-- Work item --
Beneath this task are records; print exactly the stretch of them from the line with "3. Create a" through the line with "1. Be sure to", both ends included.

**** Data shown ****

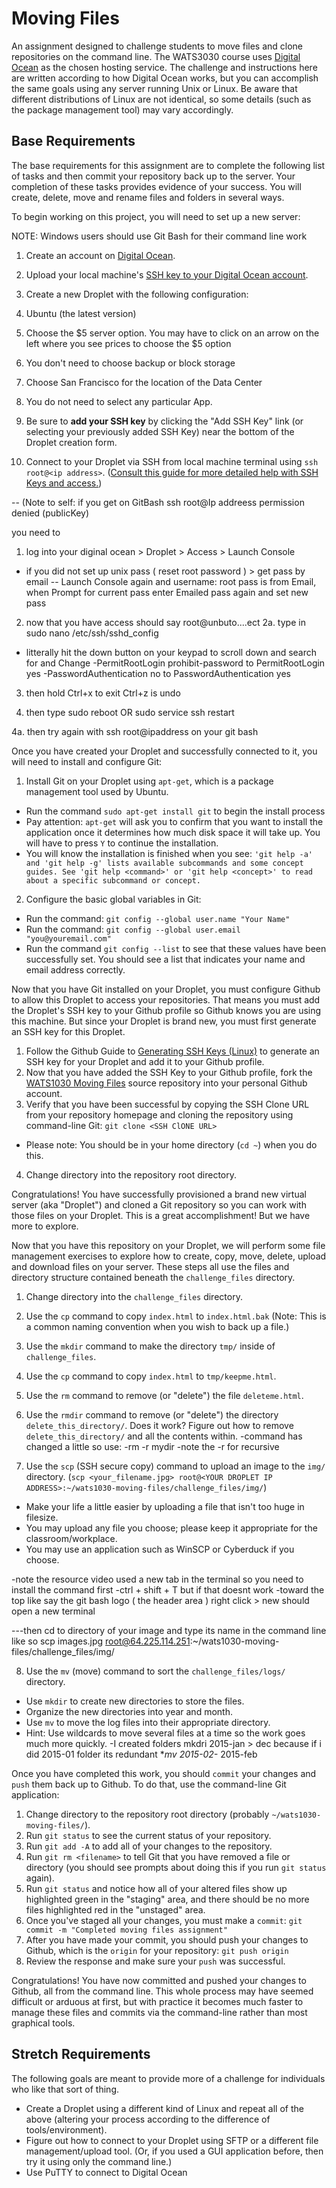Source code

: # Moving Files
An assignment designed to challenge students to move files and clone repositories on the command line. The WATS3030 course uses [Digital Ocean](https://digitalocean.com) as the chosen hosting service. The challenge and instructions here are written according to how Digital Ocean works, but you can accomplish the same goals using any server running Unix or Linux. Be aware that different distributions of Linux are not identical, so some details (such as the package management tool) may vary accordingly.

## Base Requirements
The base requirements for this assignment are to complete the following list of tasks and then commit your repository back up to the server. Your completion of these tasks provides evidence of your success. You will create, delete, move and rename files and folders in several ways.

To begin working on this project, you will need to set up a new server:  

NOTE:  Windows users should use Git Bash for their command line work

1. Create an account on [Digital Ocean](https://digitalocean.com).
2. Upload your local machine's [SSH key to your Digital Ocean account](https://www.digitalocean.com/docs/droplets/how-to/add-ssh-keys/to-account/).
3. Create a new Droplet with the following configuration:
  1. Ubuntu (the latest version)
  1. Choose the $5 server option. You may have to click on an arrow on the left where you see prices to choose the $5 option
  1. You don't need to choose backup or block storage
  1. Choose San Francisco for the location of the Data Center
  1. You do not need to select any particular App.
  1. Be sure to **add your SSH key** by clicking the "Add SSH Key" link (or selecting your previously added SSH Key) near the bottom of the Droplet creation form.

  
4. Connect to your Droplet via SSH from local machine terminal using `ssh root@<ip address>`. ([Consult this guide for more detailed help with SSH Keys and access.](https://www.digitalocean.com/community/tutorials/how-to-use-ssh-keys-with-digitalocean-droplets))


  -- (Note to self: if you get on GitBash 
  ssh root@Ip addreess 
  permission denied (publicKey)
  
  you need to 
  1. log into your diginal ocean > Droplet > Access > Launch Console 
  - if you did not set up unix pass ( reset root password ) > get pass by email
  -- Launch Console again and username: root pass is from Email, when Prompt for current pass enter Emailed pass again and set new pass
  2. now that you have access should say root@unbuto....ect
  2a. type in sudo nano /etc/ssh/sshd_config 
  - litterally hit the down button on your keypad to scroll down and search for and Change 
  -PermitRootLogin prohibit-password to PermitRootLogin yes 
  -PasswordAuthentication no to PasswordAuthentication yes
  
  3. then hold Ctrl+x to exit Ctrl+z is undo
  
  4. then type sudo reboot OR sudo service ssh restart
  
  4a. then try again with ssh root@ipaddress on your git bash 



Once you have created your Droplet and successfully connected to it, you will need to install and configure Git:

1. Install Git on your Droplet using `apt-get`, which is a package management tool used by Ubuntu.
  * Run the command `sudo apt-get install git` to begin the install process
  * Pay attention: `apt-get` will ask you to confirm that you want to install the application once it determines how much disk space it will take up. You will have to press `Y` to continue the installation.
  * You will know the installation is finished when you see: `'git help -a' and 'git help -g' lists available subcommands and some concept guides. See 'git help <command>' or 'git help <concept>' to read about a specific subcommand or concept.`
2. Configure the basic global variables in Git:
  * Run the command: `git config --global user.name "Your Name"`
  * Run the command: `git config --global user.email "you@youremail.com"`
  * Run the command `git config --list` to see that these values have been successfully set. You should see a list that indicates your name and email address correctly.

Now that you have Git installed on your Droplet, you must configure Github to allow this Droplet to access your repositories. That means you must add the Droplet's SSH key to your Github profile so Github knows you are using this machine. But since your Droplet is brand new, you must first generate an SSH key for this Droplet.

1. Follow the Github Guide to [Generating SSH Keys (Linux)](https://help.github.com/articles/generating-ssh-keys/#platform-linux) to generate an SSH key for your Droplet and add it to your Github profile.
2. Now that you have added the SSH Key to your Github profile, fork the [WATS1030 Moving Files](https://github.com/suwebdev/wats1030-moving-files/) source repository into your personal Github account.
3. Verify that you have been successful by copying the SSH Clone URL from your repository homepage and cloning the repository using command-line Git: `git clone <SSH ClONE URL>`
  * Please note: You should be in your home directory (`cd ~`) when you do this.
4. Change directory into the repository root directory.

Congratulations! You have successfully provisioned a brand new virtual server (aka "Droplet") and cloned a Git repository so you can work with those files on your Droplet. This is a great accomplishment! But we have more to explore.

Now that you have this repository on your Droplet, we will perform some file management exercises to explore how to create, copy, move, delete, upload and download files on your server. These steps all use the files and directory structure contained beneath the `challenge_files` directory.

1. Change directory into the `challenge_files` directory.
2. Use the `cp` command to copy `index.html` to `index.html.bak` (Note: This is a common naming convention when you wish to back up a file.)
3. Use the `mkdir` command to make the directory `tmp/` inside of `challenge_files`.
4. Use the `cp` command to copy `index.html` to `tmp/keepme.html`.
5. Use the `rm` command to remove (or "delete") the file `deleteme.html`.
6. Use the `rmdir` command to remove (or "delete") the directory `delete_this_directory/`. Does it work? Figure out how to remove `delete_this_directory/` and all the contents within.
-command has changed a little so use:
-rm -r mydir
-note the -r for recursive 

7. Use the `scp` (SSH secure copy) command to upload an image to the `img/` directory. (`scp <your_filename.jpg> root@<YOUR DROPLET IP ADDRESS>:~/wats1030-moving-files/challenge_files/img/`)
  * Make your life a little easier by uploading a file that isn't too huge in filesize.
  * You may upload any file you choose; please keep it appropriate for the classroom/workplace.
  * You may use an application such as WinSCP or Cyberduck if you choose.
  
  -note the resource video used a new tab in the terminal so you need to install the command first 
 -ctrl + shift + T
 but if that doesnt work 
 -toward the top like say the git bash logo ( the header area )
 right click > new
 should open a new terminal 
 
 ---then cd to directory of your image and type its name in the command line like so 
 scp images.jpg root@64.225.114.251:~/wats1030-moving-files/challenge_files/img/
  
8. Use the `mv` (move) command to sort the `challenge_files/logs/` directory.
  * Use `mkdir` to create new directories to store the files.
  * Organize the new directories into year and month.
  * Use `mv` to move the log files into their appropriate directory.
  * Hint: Use wildcards to move several files at a time so the work goes much more quickly.
  -I created folders mkdri 2015-jan > dec because if i did 2015-01 folder its redundant 
  **mv 2015-02-* 2015-feb
  

Once you have completed this work, you should `commit` your changes and `push` them back up to Github. To do that, use the command-line Git application:

1. Change directory to the repository root directory (probably `~/wats1030-moving-files/`).
2. Run `git status` to see the current status of your repository. 
3. Run `git add -A` to add all of your changes to the repository.
4. Run `git rm <filename>` to tell Git that you have removed a file or directory (you should see prompts about doing this if you run `git status` again).
5. Run `git status` and notice how all of your altered files show up highlighted green in the "staging" area, and there should be no more files highlighted red in the "unstaged" area.
6. Once you've staged all your changes, you must make a `commit`: `git commit -m "Completed moving files assignment"`
7. After you have made your commit, you should push your changes to Github, which is the `origin` for your repository: `git push origin`
8. Review the response and make sure your `push` was successful.

Congratulations! You have now committed and pushed your changes to Github, all from the command line. This whole process may have seemed difficult or arduous at first, but with practice it becomes much faster to manage these files and commits via the command-line rather than most graphical tools.

## Stretch Requirements
The following goals are meant to provide more of a challenge for individuals who like that sort of thing.

* Create a Droplet using a different kind of Linux and repeat all of the above (altering your process according to the difference of tools/environment).
* Figure out how to connect to your Droplet using SFTP or a different file management/upload tool. (Or, if you used a GUI application before, then try it using only the command line.)
* Use PuTTY to connect to Digital Ocean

****

-- Exercise answer --
3. Create a new Droplet with the following configuration:
  1. Ubuntu (the latest version)
  1. Choose the $5 server option. You may have to click on an arrow on the left where you see prices to choose the $5 option
  1. You don't need to choose backup or block storage
  1. Choose San Francisco for the location of the Data Center
  1. You do not need to select any particular App.
  1. Be sure to **add your SSH key** by clicking the "Add SSH Key" link (or selecting your previously added SSH Key) near the bottom of the Droplet creation form.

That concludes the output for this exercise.